START DATA TO USE

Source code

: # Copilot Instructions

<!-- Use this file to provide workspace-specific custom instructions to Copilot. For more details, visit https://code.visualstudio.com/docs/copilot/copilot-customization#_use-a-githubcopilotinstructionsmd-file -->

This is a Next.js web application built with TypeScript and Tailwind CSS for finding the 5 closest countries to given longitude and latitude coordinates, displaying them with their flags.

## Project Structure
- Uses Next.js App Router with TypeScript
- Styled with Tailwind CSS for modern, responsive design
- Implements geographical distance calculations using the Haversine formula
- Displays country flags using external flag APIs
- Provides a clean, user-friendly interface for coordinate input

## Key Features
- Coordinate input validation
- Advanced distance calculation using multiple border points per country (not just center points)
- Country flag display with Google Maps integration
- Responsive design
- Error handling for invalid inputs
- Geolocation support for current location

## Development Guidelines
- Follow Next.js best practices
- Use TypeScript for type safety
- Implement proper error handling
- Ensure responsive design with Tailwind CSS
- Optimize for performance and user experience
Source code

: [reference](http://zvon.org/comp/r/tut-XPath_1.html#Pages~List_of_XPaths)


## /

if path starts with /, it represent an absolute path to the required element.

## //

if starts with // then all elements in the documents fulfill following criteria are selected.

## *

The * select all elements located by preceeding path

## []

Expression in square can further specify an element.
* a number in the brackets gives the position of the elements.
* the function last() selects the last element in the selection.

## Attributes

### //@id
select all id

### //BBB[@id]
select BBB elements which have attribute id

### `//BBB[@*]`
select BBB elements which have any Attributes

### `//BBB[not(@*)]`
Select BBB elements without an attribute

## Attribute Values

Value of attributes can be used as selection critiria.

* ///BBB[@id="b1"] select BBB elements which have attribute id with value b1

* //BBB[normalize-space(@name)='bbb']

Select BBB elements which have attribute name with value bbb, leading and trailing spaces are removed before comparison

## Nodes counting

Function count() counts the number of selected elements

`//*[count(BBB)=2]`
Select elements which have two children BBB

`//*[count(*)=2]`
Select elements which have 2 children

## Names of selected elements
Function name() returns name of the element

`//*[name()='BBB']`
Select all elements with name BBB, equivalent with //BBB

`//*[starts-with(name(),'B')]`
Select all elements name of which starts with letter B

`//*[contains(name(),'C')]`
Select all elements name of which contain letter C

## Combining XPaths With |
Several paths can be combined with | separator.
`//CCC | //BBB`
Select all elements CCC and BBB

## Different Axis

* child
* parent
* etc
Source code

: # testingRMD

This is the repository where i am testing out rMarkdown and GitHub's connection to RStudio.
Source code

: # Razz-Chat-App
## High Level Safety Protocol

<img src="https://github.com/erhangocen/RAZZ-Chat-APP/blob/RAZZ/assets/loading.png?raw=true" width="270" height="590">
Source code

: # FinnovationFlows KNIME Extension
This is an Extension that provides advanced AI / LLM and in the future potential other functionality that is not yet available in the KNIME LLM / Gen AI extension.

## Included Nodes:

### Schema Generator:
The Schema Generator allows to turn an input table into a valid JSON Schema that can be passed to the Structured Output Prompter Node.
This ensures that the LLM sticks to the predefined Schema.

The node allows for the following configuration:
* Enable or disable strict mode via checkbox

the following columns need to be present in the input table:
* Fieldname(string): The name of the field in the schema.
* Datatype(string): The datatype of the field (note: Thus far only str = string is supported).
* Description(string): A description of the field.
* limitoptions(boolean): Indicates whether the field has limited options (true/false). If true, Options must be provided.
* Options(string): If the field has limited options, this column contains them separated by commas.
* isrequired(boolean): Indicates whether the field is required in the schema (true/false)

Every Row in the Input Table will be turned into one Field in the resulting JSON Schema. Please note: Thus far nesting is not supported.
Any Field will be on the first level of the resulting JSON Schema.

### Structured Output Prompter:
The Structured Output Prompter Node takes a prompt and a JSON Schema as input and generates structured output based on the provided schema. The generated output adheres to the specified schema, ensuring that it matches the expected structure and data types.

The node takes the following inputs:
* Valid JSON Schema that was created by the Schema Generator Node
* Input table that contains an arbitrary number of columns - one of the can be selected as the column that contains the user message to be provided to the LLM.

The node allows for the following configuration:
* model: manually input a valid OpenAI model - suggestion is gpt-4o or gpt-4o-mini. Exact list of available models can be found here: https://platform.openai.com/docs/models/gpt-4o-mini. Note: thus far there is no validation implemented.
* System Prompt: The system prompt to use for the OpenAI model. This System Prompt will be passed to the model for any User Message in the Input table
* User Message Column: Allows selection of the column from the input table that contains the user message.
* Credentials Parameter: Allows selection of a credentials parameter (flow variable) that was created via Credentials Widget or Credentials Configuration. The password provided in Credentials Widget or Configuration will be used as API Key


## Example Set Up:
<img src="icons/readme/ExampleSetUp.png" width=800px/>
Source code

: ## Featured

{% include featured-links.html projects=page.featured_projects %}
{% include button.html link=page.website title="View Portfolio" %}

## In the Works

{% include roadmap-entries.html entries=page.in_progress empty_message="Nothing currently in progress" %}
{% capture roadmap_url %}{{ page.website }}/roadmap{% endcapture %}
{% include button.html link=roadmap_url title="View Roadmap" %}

END DATA TO USE

Reproduce all of the data exactly as given.

Source code

: # Copilot Instructions

<!-- Use this file to provide workspace-specific custom instructions to Copilot. For more details, visit https://code.visualstudio.com/docs/copilot/copilot-customization#_use-a-githubcopilotinstructionsmd-file -->

This is a Next.js web application built with TypeScript and Tailwind CSS for finding the 5 closest countries to given longitude and latitude coordinates, displaying them with their flags.

## Project Structure
- Uses Next.js App Router with TypeScript
- Styled with Tailwind CSS for modern, responsive design
- Implements geographical distance calculations using the Haversine formula
- Displays country flags using external flag APIs
- Provides a clean, user-friendly interface for coordinate input

## Key Features
- Coordinate input validation
- Advanced distance calculation using multiple border points per country (not just center points)
- Country flag display with Google Maps integration
- Responsive design
- Error handling for invalid inputs
- Geolocation support for current location

## Development Guidelines
- Follow Next.js best practices
- Use TypeScript for type safety
- Implement proper error handling
- Ensure responsive design with Tailwind CSS
- Optimize for performance and user experience
Source code

: [reference](http://zvon.org/comp/r/tut-XPath_1.html#Pages~List_of_XPaths)


## /

if path starts with /, it represent an absolute path to the required element.

## //

if starts with // then all elements in the documents fulfill following criteria are selected.

## *

The * select all elements located by preceeding path

## []

Expression in square can further specify an element.
* a number in the brackets gives the position of the elements.
* the function last() selects the last element in the selection.

## Attributes

### //@id
select all id

### //BBB[@id]
select BBB elements which have attribute id

### `//BBB[@*]`
select BBB elements which have any Attributes

### `//BBB[not(@*)]`
Select BBB elements without an attribute

## Attribute Values

Value of attributes can be used as selection critiria.

* ///BBB[@id="b1"] select BBB elements which have attribute id with value b1

* //BBB[normalize-space(@name)='bbb']

Select BBB elements which have attribute name with value bbb, leading and trailing spaces are removed before comparison

## Nodes counting

Function count() counts the number of selected elements

`//*[count(BBB)=2]`
Select elements which have two children BBB

`//*[count(*)=2]`
Select elements which have 2 children

## Names of selected elements
Function name() returns name of the element

`//*[name()='BBB']`
Select all elements with name BBB, equivalent with //BBB

`//*[starts-with(name(),'B')]`
Select all elements name of which starts with letter B

`//*[contains(name(),'C')]`
Select all elements name of which contain letter C

## Combining XPaths With |
Several paths can be combined with | separator.
`//CCC | //BBB`
Select all elements CCC and BBB

## Different Axis

* child
* parent
* etc
Source code

: # testingRMD

This is the repository where i am testing out rMarkdown and GitHub's connection to RStudio.
Source code

: # Razz-Chat-App
## High Level Safety Protocol

<img src="https://github.com/erhangocen/RAZZ-Chat-APP/blob/RAZZ/assets/loading.png?raw=true" width="270" height="590">
Source code

: # FinnovationFlows KNIME Extension
This is an Extension that provides advanced AI / LLM and in the future potential other functionality that is not yet available in the KNIME LLM / Gen AI extension.

## Included Nodes:

### Schema Generator:
The Schema Generator allows to turn an input table into a valid JSON Schema that can be passed to the Structured Output Prompter Node.
This ensures that the LLM sticks to the predefined Schema.

The node allows for the following configuration:
* Enable or disable strict mode via checkbox

the following columns need to be present in the input table:
* Fieldname(string): The name of the field in the schema.
* Datatype(string): The datatype of the field (note: Thus far only str = string is supported).
* Description(string): A description of the field.
* limitoptions(boolean): Indicates whether the field has limited options (true/false). If true, Options must be provided.
* Options(string): If the field has limited options, this column contains them separated by commas.
* isrequired(boolean): Indicates whether the field is required in the schema (true/false)

Every Row in the Input Table will be turned into one Field in the resulting JSON Schema. Please note: Thus far nesting is not supported.
Any Field will be on the first level of the resulting JSON Schema.

### Structured Output Prompter:
The Structured Output Prompter Node takes a prompt and a JSON Schema as input and generates structured output based on the provided schema. The generated output adheres to the specified schema, ensuring that it matches the expected structure and data types.

The node takes the following inputs:
* Valid JSON Schema that was created by the Schema Generator Node
* Input table that contains an arbitrary number of columns - one of the can be selected as the column that contains the user message to be provided to the LLM.

The node allows for the following configuration:
* model: manually input a valid OpenAI model - suggestion is gpt-4o or gpt-4o-mini. Exact list of available models can be found here: https://platform.openai.com/docs/models/gpt-4o-mini. Note: thus far there is no validation implemented.
* System Prompt: The system prompt to use for the OpenAI model. This System Prompt will be passed to the model for any User Message in the Input table
* User Message Column: Allows selection of the column from the input table that contains the user message.
* Credentials Parameter: Allows selection of a credentials parameter (flow variable) that was created via Credentials Widget or Credentials Configuration. The password provided in Credentials Widget or Configuration will be used as API Key


## Example Set Up:
<img src="icons/readme/ExampleSetUp.png" width=800px/>
Source code

: ## Featured

{% include featured-links.html projects=page.featured_projects %}
{% include button.html link=page.website title="View Portfolio" %}

## In the Works

{% include roadmap-entries.html entries=page.in_progress empty_message="Nothing currently in progress" %}
{% capture roadmap_url %}{{ page.website }}/roadmap{% endcapture %}
{% include button.html link=roadmap_url title="View Roadmap" %}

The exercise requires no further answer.